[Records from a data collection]
== == ==

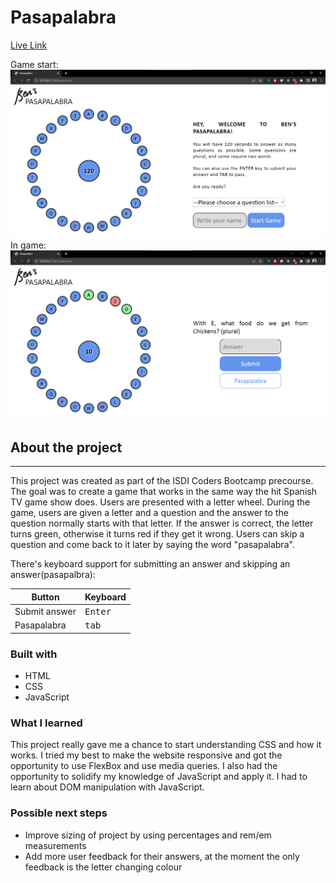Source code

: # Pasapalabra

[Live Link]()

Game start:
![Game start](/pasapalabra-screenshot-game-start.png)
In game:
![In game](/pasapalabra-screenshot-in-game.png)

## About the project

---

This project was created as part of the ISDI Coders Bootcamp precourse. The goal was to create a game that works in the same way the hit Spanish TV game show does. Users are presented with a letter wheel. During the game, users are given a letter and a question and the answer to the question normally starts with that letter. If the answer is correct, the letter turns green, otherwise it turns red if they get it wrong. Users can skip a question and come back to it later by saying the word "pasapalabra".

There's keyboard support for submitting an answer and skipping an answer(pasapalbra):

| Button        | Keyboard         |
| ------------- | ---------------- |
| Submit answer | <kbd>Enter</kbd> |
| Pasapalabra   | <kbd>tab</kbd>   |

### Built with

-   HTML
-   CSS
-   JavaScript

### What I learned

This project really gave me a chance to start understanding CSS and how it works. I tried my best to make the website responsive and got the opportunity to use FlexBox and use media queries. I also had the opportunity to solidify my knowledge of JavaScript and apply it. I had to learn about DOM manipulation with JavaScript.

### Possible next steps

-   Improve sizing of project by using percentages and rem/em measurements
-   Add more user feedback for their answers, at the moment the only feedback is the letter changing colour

== == ==

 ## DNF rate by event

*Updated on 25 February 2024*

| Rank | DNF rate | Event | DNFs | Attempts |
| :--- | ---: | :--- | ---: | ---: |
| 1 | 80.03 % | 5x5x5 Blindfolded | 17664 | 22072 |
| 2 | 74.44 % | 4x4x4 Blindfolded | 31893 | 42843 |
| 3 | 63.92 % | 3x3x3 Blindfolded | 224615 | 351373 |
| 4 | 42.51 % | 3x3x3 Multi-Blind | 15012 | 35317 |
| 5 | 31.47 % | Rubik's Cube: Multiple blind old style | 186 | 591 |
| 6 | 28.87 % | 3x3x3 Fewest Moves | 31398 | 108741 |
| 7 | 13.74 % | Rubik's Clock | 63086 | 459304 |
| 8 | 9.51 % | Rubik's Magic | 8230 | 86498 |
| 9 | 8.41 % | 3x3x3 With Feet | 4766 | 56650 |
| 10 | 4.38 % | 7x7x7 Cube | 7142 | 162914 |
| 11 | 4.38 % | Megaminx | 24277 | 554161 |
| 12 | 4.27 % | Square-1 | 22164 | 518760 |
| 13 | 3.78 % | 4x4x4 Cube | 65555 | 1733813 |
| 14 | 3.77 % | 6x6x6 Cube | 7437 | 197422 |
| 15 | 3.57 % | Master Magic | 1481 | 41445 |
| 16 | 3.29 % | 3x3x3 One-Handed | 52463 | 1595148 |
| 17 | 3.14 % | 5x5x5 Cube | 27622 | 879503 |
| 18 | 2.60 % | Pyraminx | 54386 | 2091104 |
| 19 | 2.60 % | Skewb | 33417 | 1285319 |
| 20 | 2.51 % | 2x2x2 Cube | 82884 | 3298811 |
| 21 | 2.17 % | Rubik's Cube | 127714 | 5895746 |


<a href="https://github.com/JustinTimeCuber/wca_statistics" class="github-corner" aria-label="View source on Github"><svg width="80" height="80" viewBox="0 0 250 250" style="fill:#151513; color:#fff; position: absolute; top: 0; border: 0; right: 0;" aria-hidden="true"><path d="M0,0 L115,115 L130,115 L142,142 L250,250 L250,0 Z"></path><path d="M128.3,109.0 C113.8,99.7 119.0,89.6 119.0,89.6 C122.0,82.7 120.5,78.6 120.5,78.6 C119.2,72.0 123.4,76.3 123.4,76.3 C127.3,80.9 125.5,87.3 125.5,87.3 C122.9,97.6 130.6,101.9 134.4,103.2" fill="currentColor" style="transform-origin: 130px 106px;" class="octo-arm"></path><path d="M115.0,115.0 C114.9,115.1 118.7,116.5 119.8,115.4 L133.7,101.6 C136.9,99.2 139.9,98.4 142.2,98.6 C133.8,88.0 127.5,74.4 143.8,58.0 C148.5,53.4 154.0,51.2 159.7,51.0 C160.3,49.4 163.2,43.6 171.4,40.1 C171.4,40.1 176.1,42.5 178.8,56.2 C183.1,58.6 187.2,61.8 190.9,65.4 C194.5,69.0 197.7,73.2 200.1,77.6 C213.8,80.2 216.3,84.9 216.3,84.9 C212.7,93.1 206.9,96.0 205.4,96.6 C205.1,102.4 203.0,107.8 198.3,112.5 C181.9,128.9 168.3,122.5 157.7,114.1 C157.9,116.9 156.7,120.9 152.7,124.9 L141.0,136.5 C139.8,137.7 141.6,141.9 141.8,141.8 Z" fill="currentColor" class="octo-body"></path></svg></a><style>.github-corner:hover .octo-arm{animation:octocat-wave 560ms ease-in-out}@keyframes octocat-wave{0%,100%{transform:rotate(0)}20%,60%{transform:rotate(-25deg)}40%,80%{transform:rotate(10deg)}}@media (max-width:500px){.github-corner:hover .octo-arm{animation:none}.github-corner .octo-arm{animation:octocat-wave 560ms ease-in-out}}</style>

== == ==

** Exercise aim **
Pictures in the entries do not go into the copy. Print only the lines starting at the one containing "Source code" and ending at the one containing "letter changing colour", exactly as they appear.

** Written solution **
Source code

: # Pasapalabra

[Live Link]()

Game start:
![Game start](/pasapalabra-screenshot-game-start.png)
In game:
![In game](/pasapalabra-screenshot-in-game.png)

## About the project

---

This project was created as part of the ISDI Coders Bootcamp precourse. The goal was to create a game that works in the same way the hit Spanish TV game show does. Users are presented with a letter wheel. During the game, users are given a letter and a question and the answer to the question normally starts with that letter. If the answer is correct, the letter turns green, otherwise it turns red if they get it wrong. Users can skip a question and come back to it later by saying the word "pasapalabra".

There's keyboard support for submitting an answer and skipping an answer(pasapalbra):

| Button        | Keyboard         |
| ------------- | ---------------- |
| Submit answer | <kbd>Enter</kbd> |
| Pasapalabra   | <kbd>tab</kbd>   |

### Built with

-   HTML
-   CSS
-   JavaScript

### What I learned

This project really gave me a chance to start understanding CSS and how it works. I tried my best to make the website responsive and got the opportunity to use FlexBox and use media queries. I also had the opportunity to solidify my knowledge of JavaScript and apply it. I had to learn about DOM manipulation with JavaScript.

### Possible next steps

-   Improve sizing of project by using percentages and rem/em measurements
-   Add more user feedback for their answers, at the moment the only feedback is the letter changing colour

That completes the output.